Mas é mesmo assim? Respiramos microplásticos a dormir, temos microplásticos a circular nas nossas veias e ingerimos o equivalente a um cartão de crédito por semana? “A nossa exposição é permanente, por inalação, ingestão e contacto. E nas almofadas de microfibras temos plástico, sim”, responde Paula Sobral, professora da Universidade Nova de Lisboa. “Sabemos que os nanoplásticos podem atravessar as membranas biológicas, pele incluída, assim como estão nos alimentos e na água”, acrescenta a investigadora do Mare - Centro de Ciências do Mar e Ambiente. Quanto aos números que vão sendo usados como alerta, “há algumas contas feitas nas costas do envelope” e há, nota, “afirmações que carecem de realismo, embora sejam úteis para sensibilizar as pessoas para o problema”.

Os microplásticos, diz, “estão em todos os compartimentos do ecossistema, na agricultura, na água, na atmosfera, em todo o lado.
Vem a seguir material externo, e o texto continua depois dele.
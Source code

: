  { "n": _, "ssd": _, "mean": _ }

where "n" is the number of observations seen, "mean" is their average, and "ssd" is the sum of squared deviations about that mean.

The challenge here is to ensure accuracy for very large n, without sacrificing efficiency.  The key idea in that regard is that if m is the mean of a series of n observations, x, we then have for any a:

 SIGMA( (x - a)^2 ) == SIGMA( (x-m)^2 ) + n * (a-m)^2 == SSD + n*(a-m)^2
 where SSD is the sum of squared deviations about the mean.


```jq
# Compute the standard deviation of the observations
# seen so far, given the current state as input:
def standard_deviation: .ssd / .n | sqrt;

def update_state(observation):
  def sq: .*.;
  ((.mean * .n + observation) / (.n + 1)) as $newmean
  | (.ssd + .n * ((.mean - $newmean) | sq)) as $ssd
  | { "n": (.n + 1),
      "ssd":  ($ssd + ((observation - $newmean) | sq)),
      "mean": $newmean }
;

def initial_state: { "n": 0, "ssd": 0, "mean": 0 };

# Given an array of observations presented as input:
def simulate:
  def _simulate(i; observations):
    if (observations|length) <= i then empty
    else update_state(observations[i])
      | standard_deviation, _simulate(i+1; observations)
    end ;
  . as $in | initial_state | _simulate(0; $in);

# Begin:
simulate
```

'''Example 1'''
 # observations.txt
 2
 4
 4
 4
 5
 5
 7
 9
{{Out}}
Fala-se mais dos oceanos, dos peixes, da água, mas também ficam retidos nos solos agrícolas e estão nos hortícolas que comemos, por exemplo”.
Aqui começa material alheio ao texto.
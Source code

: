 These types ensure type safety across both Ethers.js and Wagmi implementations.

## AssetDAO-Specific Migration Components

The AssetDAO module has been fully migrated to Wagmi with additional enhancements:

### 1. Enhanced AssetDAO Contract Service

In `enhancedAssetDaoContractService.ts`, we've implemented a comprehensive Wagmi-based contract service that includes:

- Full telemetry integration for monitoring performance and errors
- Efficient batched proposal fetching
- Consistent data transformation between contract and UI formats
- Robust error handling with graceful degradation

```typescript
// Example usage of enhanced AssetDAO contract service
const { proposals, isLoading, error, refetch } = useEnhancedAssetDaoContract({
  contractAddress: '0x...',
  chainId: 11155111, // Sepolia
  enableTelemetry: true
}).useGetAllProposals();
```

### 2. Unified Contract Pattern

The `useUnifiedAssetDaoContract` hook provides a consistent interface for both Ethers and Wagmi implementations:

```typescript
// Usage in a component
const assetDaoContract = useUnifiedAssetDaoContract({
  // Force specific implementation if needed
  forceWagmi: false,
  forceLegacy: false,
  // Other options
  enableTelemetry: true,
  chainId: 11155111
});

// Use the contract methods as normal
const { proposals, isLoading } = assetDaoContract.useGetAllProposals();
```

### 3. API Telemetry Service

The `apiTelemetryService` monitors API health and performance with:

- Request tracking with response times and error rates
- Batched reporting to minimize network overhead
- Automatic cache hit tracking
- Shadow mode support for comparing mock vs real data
Olhar para o futuro, neste caso, exige envolver a indústria para ser parte da solução. “Isso será mais fácil do que apostar numa mudança de comportamentos que pode levar décadas”, defende Paula Sobral antes de deixar um apelo para “consumirmos menos”. Num mundo que produz 430 milhões de toneladas de plástico por ano, apenas 9% do que consumismo é reciclado. “Há um trabalho longo para fazer neste campo”, como afirma a investigadora. E isso significa que ainda vamos ouvir falar muito do plástico. Temos de ouvir falar dele.